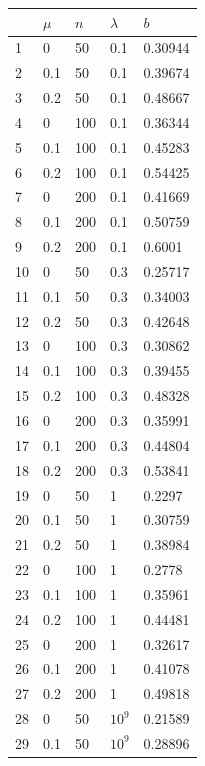 \begin{table}
  \begin{tabular}{|l|l|l|l|l|}
    \hline
       & $\mu$ & $n$ & $\lambda$  & $b$ \\
    \hline
    1  & 0   & 50  & 0.1   & 0.30944 \\
    2  & 0.1 & 50  & 0.1   & 0.39674 \\
    3  & 0.2 & 50  & 0.1   & 0.48667 \\
    4  & 0   & 100 & 0.1   & 0.36344 \\
    5  & 0.1 & 100 & 0.1   & 0.45283 \\
    6  & 0.2 & 100 & 0.1   & 0.54425 \\
    7  & 0   & 200 & 0.1   & 0.41669 \\
    8  & 0.1 & 200 & 0.1   & 0.50759 \\
    9  & 0.2 & 200 & 0.1   & 0.6001  \\
    10 & 0   & 50  & 0.3   & 0.25717 \\
    11 & 0.1 & 50  & 0.3   & 0.34003 \\
    12 & 0.2 & 50  & 0.3   & 0.42648 \\
    13 & 0   & 100 & 0.3   & 0.30862 \\
    14 & 0.1 & 100 & 0.3   & 0.39455 \\
    15 & 0.2 & 100 & 0.3   & 0.48328 \\
    16 & 0   & 200 & 0.3   & 0.35991 \\
    17 & 0.1 & 200 & 0.3   & 0.44804 \\
    18 & 0.2 & 200 & 0.3   & 0.53841 \\
    19 & 0   & 50  & 1     & 0.2297  \\
    20 & 0.1 & 50  & 1     & 0.30759 \\
    21 & 0.2 & 50  & 1     & 0.38984 \\
    22 & 0   & 100 & 1     & 0.2778  \\
    23 & 0.1 & 100 & 1     & 0.35961 \\
    24 & 0.2 & 100 & 1     & 0.44481 \\
    25 & 0   & 200 & 1     & 0.32617 \\
    26 & 0.1 & 200 & 1     & 0.41078 \\
    27 & 0.2 & 200 & 1     & 0.49818 \\
    28 & 0   & 50  & $10^9$ & 0.21589 \\
    29 & 0.1 & 50  & $10^9$ & 0.28896 \\

\end{tabular}
\end{table}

▸ Exercise objective
When you copy the records above, keep every word exact but leave out the pictures.

▸ Task result
 \begin{table}
  \begin{tabular}{|l|l|l|l|l|}
    \hline
       & $\mu$ & $n$ & $\lambda$  & $b$ \\
    \hline
    1  & 0   & 50  & 0.1   & 0.30944 \\
    2  & 0.1 & 50  & 0.1   & 0.39674 \\
    3  & 0.2 & 50  & 0.1   & 0.48667 \\
    4  & 0   & 100 & 0.1   & 0.36344 \\
    5  & 0.1 & 100 & 0.1   & 0.45283 \\
    6  & 0.2 & 100 & 0.1   & 0.54425 \\
    7  & 0   & 200 & 0.1   & 0.41669 \\
    8  & 0.1 & 200 & 0.1   & 0.50759 \\
    9  & 0.2 & 200 & 0.1   & 0.6001  \\
    10 & 0   & 50  & 0.3   & 0.25717 \\
    11 & 0.1 & 50  & 0.3   & 0.34003 \\
    12 & 0.2 & 50  & 0.3   & 0.42648 \\
    13 & 0   & 100 & 0.3   & 0.30862 \\
    14 & 0.1 & 100 & 0.3   & 0.39455 \\
    15 & 0.2 & 100 & 0.3   & 0.48328 \\
    16 & 0   & 200 & 0.3   & 0.35991 \\
    17 & 0.1 & 200 & 0.3   & 0.44804 \\
    18 & 0.2 & 200 & 0.3   & 0.53841 \\
    19 & 0   & 50  & 1     & 0.2297  \\
    20 & 0.1 & 50  & 1     & 0.30759 \\
    21 & 0.2 & 50  & 1     & 0.38984 \\
    22 & 0   & 100 & 1     & 0.2778  \\
    23 & 0.1 & 100 & 1     & 0.35961 \\
    24 & 0.2 & 100 & 1     & 0.44481 \\
    25 & 0   & 200 & 1     & 0.32617 \\
    26 & 0.1 & 200 & 1     & 0.41078 \\
    27 & 0.2 & 200 & 1     & 0.49818 \\
    28 & 0   & 50  & $10^9$ & 0.21589 \\
    29 & 0.1 & 50  & $10^9$ & 0.28896 \\

\end{tabular}
\end{table}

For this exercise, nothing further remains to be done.